While this information is interesting, I don't know how practical it is. After all, we are not often faced with the choice, "hmmm, should I use A/C or heat today". It is not like choosing which CD to play on your stereo system. I will admit that there is some choice in whether you live in a suburb or urban area, but not so much if you consider all of the constraints on families. I suppose then that the most practical use for this information is for public planners.
6 comments:
Two points I noted.
1. The statement that lawn mowers emit 11 times the CO2 of a car! Well how was that measured? By the mile traveled? Time of operation? I buy about 3 gallons of gas for a whole summer and we fill the Prius about every 2 weeks, so that's a lot more fuel and a lot more CO2. Since CO2 is a simple result of the number of molecules of gas burned, more gas = more CO2. So I don't think our lawn mower emits more CO2 than our car. It probably emits more toxic pollutants per gallon burned, but that wasn't what was stated.

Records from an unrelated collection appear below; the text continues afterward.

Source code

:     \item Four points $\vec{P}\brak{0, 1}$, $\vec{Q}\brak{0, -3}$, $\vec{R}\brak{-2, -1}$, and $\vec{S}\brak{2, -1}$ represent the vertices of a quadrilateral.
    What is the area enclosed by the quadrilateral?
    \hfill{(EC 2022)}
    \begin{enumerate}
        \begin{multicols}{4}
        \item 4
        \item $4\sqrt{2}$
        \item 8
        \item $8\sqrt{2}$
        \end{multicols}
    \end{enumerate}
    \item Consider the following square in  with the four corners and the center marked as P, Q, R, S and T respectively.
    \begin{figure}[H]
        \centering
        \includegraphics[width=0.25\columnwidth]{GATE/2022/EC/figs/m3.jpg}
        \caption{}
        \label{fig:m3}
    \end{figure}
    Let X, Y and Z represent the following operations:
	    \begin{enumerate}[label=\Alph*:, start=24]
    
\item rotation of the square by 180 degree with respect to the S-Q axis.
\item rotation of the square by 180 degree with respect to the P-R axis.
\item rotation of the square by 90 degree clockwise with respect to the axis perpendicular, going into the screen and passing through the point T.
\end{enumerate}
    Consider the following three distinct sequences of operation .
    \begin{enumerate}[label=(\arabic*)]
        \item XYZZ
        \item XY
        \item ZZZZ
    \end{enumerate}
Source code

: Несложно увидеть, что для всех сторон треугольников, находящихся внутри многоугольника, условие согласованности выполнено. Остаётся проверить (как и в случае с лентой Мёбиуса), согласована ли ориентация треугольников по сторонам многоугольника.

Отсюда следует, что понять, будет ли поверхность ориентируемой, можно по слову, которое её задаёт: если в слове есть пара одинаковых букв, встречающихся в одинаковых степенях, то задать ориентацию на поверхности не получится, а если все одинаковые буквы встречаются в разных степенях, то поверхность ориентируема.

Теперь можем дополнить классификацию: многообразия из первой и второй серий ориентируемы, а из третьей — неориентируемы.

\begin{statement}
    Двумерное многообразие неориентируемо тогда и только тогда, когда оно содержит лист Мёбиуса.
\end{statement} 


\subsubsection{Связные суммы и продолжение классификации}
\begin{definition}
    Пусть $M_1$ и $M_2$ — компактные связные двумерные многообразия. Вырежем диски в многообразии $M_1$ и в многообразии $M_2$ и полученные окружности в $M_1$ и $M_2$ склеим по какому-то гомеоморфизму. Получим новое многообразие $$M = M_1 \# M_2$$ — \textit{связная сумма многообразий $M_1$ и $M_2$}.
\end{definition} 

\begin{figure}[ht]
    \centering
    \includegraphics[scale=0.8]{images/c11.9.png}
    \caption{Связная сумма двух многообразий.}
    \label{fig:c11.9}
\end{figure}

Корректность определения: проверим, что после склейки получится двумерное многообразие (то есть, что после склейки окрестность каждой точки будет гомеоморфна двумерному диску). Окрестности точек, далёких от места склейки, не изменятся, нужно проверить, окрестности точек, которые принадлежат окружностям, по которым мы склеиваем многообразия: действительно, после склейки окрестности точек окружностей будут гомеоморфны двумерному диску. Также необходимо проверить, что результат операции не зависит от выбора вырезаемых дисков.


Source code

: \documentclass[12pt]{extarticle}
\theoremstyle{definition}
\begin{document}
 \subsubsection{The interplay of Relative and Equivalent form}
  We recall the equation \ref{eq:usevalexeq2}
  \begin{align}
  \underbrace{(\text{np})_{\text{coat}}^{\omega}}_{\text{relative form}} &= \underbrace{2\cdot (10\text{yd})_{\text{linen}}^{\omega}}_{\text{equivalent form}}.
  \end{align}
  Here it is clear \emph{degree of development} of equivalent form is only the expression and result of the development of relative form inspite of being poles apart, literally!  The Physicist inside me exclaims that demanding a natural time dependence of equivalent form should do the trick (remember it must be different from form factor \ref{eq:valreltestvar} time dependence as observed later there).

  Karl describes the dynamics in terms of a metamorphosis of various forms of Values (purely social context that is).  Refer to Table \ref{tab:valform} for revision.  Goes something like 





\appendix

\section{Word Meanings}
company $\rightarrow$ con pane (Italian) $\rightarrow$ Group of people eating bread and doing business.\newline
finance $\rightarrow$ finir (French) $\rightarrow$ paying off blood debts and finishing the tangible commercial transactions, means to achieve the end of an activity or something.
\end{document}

2. The heating-cooling issue is not so simple as you make it. Most heating is done by burning fossil fuel, so CO2 produced is directly related to how much you burn. IF you burn a ccf (hundred cubic feet - and yes that is a roman prefix=C !) of natural gas, you emit 12.1 lbs of CO2, and until we find a way to sequester the CO2 it will be the same everywhere natural gas is burned.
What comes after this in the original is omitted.